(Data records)
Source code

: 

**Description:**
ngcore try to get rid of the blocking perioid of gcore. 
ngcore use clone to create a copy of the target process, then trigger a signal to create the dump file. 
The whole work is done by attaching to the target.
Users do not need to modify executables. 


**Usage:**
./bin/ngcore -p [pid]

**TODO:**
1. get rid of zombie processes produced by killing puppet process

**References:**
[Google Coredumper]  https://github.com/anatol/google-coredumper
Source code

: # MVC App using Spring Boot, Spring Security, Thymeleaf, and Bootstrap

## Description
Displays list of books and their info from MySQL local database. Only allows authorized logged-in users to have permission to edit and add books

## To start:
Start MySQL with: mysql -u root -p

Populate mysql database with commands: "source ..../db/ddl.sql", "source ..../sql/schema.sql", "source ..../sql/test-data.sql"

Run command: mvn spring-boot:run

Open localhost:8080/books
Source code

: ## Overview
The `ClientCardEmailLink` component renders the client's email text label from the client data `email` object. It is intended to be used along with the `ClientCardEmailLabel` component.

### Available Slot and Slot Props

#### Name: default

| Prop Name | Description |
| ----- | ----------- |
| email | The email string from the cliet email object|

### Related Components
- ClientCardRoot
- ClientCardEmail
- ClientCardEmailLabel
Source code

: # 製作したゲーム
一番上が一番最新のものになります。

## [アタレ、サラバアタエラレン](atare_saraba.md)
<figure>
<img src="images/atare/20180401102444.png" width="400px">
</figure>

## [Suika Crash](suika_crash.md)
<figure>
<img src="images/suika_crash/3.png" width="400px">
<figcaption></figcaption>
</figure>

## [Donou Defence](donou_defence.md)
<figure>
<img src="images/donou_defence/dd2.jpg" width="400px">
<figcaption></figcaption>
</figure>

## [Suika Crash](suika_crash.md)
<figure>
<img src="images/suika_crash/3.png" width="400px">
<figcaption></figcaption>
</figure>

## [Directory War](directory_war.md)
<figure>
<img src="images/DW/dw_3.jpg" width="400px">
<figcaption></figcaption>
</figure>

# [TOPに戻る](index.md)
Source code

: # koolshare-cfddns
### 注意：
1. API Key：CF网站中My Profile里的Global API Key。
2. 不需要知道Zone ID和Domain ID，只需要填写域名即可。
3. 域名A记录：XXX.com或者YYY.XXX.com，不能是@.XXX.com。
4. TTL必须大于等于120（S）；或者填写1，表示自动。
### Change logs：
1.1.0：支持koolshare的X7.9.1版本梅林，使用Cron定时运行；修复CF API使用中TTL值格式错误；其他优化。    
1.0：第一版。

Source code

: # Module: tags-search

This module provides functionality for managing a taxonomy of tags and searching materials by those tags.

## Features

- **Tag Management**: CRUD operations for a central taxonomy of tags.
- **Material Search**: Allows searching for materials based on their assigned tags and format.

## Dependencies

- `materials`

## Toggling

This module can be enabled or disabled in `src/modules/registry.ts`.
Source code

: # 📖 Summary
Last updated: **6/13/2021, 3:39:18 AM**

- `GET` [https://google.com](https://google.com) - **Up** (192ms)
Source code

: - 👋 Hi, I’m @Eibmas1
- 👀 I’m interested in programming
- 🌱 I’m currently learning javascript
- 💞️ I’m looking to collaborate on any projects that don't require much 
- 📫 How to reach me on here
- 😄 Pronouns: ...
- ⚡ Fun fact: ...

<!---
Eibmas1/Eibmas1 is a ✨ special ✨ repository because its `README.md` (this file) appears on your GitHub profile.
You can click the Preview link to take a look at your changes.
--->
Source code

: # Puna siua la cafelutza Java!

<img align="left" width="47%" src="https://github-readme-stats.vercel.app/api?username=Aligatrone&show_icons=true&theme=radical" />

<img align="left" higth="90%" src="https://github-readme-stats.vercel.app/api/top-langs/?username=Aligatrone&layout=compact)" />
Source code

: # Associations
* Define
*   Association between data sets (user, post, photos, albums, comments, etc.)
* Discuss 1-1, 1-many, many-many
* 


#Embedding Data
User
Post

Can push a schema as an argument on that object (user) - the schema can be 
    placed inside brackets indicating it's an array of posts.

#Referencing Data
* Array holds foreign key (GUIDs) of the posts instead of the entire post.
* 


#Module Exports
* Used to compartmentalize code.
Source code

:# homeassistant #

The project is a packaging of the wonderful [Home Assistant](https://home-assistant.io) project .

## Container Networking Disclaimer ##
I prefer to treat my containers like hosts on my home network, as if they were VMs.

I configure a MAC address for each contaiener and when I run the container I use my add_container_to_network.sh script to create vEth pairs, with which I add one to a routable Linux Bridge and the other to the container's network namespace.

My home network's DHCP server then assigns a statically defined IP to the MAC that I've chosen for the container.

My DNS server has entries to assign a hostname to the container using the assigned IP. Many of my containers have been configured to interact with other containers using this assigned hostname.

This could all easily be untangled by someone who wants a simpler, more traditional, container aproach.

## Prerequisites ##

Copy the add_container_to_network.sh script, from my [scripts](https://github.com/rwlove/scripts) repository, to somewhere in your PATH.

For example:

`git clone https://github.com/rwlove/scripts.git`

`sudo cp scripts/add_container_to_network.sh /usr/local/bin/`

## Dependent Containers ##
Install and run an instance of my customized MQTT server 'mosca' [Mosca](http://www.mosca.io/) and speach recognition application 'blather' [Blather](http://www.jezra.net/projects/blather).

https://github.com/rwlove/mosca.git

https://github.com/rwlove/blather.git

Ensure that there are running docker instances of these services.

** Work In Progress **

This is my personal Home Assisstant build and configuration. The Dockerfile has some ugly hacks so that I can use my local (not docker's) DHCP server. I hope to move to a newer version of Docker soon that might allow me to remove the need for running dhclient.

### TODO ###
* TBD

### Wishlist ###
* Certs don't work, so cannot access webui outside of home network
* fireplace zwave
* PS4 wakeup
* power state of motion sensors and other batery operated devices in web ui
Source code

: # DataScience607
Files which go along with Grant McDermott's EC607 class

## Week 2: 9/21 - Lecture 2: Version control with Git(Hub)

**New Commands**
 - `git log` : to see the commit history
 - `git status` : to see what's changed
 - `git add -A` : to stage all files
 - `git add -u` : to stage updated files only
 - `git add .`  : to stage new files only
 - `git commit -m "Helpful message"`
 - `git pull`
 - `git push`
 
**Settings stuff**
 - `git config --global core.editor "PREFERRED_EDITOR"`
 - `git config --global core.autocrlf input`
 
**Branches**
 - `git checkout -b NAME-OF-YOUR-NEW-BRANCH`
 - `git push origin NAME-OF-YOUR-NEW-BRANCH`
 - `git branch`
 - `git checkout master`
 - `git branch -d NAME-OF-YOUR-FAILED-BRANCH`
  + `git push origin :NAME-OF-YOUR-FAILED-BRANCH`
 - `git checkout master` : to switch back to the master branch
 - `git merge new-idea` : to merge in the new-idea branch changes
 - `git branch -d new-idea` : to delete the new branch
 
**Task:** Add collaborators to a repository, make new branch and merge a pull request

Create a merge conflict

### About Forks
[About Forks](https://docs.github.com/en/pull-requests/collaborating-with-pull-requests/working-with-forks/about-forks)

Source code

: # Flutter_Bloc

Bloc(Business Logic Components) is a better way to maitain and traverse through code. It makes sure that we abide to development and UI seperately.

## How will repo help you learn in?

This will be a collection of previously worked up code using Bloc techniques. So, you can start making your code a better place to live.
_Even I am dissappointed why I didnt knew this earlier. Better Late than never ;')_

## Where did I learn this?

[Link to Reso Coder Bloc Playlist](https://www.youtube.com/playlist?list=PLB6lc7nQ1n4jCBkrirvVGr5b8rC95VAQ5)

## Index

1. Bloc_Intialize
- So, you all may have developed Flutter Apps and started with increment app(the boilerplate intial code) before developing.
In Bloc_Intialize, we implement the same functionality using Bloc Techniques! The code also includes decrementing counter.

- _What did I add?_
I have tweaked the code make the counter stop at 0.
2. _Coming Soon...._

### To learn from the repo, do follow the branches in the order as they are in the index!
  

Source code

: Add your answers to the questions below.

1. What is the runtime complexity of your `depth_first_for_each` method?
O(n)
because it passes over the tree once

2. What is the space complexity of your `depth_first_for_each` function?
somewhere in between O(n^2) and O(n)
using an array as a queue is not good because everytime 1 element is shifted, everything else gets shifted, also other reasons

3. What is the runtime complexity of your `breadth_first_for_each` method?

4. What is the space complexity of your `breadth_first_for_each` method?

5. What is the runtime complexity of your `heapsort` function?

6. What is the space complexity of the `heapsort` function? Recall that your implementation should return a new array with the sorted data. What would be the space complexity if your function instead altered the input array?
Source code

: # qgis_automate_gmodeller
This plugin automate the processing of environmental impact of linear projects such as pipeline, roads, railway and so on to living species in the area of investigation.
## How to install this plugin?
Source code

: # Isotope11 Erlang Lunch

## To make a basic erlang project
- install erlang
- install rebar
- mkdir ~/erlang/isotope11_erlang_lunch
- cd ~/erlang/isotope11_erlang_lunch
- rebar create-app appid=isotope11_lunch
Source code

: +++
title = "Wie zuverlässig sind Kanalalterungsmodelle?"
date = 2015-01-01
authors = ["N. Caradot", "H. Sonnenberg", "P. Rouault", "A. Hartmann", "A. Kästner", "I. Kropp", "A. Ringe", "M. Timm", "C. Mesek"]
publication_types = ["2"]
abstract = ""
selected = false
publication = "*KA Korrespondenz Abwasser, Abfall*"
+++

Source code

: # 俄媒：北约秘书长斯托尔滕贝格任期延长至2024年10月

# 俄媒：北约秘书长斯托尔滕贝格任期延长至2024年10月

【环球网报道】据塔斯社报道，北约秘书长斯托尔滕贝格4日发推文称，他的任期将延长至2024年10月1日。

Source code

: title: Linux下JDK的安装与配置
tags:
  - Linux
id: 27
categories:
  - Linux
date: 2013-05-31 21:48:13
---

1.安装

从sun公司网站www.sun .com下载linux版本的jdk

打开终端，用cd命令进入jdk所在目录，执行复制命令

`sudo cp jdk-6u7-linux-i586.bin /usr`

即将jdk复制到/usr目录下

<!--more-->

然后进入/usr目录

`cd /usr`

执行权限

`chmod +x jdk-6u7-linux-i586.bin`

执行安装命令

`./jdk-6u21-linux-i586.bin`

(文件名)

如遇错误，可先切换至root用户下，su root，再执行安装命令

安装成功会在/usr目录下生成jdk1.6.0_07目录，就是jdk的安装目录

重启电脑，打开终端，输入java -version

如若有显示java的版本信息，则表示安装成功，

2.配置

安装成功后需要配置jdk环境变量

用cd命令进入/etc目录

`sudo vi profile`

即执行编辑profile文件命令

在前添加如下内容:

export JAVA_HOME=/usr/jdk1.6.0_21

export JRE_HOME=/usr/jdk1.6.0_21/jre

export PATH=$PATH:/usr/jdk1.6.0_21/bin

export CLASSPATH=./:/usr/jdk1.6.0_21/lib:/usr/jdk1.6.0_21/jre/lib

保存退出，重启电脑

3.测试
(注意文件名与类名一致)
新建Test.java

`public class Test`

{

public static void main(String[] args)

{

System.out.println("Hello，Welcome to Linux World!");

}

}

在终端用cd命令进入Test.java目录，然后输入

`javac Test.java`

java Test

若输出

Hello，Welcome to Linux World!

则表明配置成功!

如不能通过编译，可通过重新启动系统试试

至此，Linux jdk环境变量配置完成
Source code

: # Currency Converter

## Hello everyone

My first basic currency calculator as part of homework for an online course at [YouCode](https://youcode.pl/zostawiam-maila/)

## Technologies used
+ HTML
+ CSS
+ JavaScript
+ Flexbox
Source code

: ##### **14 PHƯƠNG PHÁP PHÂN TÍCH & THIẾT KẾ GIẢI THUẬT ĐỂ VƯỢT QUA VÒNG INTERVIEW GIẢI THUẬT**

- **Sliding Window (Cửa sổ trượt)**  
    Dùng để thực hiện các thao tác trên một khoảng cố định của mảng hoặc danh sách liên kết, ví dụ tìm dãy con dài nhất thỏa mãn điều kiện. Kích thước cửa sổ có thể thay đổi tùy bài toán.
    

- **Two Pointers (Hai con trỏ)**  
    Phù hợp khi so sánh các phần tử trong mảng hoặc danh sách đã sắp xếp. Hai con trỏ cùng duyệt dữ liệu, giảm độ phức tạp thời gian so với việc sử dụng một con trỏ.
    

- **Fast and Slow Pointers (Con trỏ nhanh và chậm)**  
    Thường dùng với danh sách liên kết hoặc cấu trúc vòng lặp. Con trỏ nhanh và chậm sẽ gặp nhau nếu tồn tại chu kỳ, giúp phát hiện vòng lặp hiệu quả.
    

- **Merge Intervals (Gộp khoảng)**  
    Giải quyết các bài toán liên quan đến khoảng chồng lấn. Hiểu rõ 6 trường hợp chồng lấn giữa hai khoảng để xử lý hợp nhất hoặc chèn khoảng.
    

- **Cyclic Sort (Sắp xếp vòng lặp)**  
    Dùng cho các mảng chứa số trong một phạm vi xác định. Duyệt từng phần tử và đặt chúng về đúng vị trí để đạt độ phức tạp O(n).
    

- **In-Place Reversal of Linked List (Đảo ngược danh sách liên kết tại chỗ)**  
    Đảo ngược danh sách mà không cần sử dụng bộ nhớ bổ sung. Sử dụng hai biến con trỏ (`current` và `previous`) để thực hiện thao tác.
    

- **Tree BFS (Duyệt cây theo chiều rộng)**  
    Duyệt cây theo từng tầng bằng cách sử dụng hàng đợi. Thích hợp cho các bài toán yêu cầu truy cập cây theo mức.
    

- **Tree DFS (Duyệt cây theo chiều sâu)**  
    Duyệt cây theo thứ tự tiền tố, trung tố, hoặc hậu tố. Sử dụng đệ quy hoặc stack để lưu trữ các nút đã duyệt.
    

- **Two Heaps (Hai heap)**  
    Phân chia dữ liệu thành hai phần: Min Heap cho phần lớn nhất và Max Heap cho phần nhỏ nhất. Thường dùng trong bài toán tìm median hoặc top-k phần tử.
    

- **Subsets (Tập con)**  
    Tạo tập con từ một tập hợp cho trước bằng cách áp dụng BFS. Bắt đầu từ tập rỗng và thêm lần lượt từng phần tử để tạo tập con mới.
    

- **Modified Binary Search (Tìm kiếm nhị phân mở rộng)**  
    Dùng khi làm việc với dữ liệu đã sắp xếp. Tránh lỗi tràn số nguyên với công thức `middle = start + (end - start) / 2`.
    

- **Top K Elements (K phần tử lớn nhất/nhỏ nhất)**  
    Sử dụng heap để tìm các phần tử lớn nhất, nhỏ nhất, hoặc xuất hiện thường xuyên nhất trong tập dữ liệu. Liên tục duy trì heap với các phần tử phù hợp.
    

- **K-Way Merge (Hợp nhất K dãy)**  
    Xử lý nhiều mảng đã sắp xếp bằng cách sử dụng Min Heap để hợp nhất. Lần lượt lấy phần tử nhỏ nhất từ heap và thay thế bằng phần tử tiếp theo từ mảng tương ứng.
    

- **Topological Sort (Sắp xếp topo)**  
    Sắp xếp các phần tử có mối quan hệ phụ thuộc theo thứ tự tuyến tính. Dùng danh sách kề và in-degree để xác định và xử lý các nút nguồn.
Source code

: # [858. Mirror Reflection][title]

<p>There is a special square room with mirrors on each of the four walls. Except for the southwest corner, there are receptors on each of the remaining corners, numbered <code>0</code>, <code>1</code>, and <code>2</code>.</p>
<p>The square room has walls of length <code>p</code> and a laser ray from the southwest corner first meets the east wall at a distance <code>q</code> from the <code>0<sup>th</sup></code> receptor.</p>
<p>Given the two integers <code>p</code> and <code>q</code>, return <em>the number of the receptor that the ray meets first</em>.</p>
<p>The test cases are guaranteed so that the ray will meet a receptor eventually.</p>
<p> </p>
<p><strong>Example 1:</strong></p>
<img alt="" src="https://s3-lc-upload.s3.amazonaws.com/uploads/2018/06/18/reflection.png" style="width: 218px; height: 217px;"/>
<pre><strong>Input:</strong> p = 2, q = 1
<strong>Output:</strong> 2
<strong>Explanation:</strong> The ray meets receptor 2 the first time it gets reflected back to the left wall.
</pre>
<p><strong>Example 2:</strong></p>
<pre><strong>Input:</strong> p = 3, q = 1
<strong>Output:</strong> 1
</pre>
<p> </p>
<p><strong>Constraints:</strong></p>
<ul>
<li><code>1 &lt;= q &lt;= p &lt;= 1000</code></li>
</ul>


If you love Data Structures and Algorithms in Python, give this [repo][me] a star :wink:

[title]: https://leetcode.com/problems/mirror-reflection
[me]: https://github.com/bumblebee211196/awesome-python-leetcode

## Your assignment
Look above for the line holding "如不能通过编译，可通过重新启动系统试试" and the line holding "- **Two Pointers (Hai con trỏ)**". Retype both, and every line between them, word for word and nothing else.

## Your response
如不能通过编译，可通过重新启动系统试试

至此，Linux jdk环境变量配置完成
Source code

: # Currency Converter

## Hello everyone

My first basic currency calculator as part of homework for an online course at [YouCode](https://youcode.pl/zostawiam-maila/)

## Technologies used
+ HTML
+ CSS
+ JavaScript
+ Flexbox
Source code

: ##### **14 PHƯƠNG PHÁP PHÂN TÍCH & THIẾT KẾ GIẢI THUẬT ĐỂ VƯỢT QUA VÒNG INTERVIEW GIẢI THUẬT**

- **Sliding Window (Cửa sổ trượt)**  
    Dùng để thực hiện các thao tác trên một khoảng cố định của mảng hoặc danh sách liên kết, ví dụ tìm dãy con dài nhất thỏa mãn điều kiện. Kích thước cửa sổ có thể thay đổi tùy bài toán.
    

- **Two Pointers (Hai con trỏ)**  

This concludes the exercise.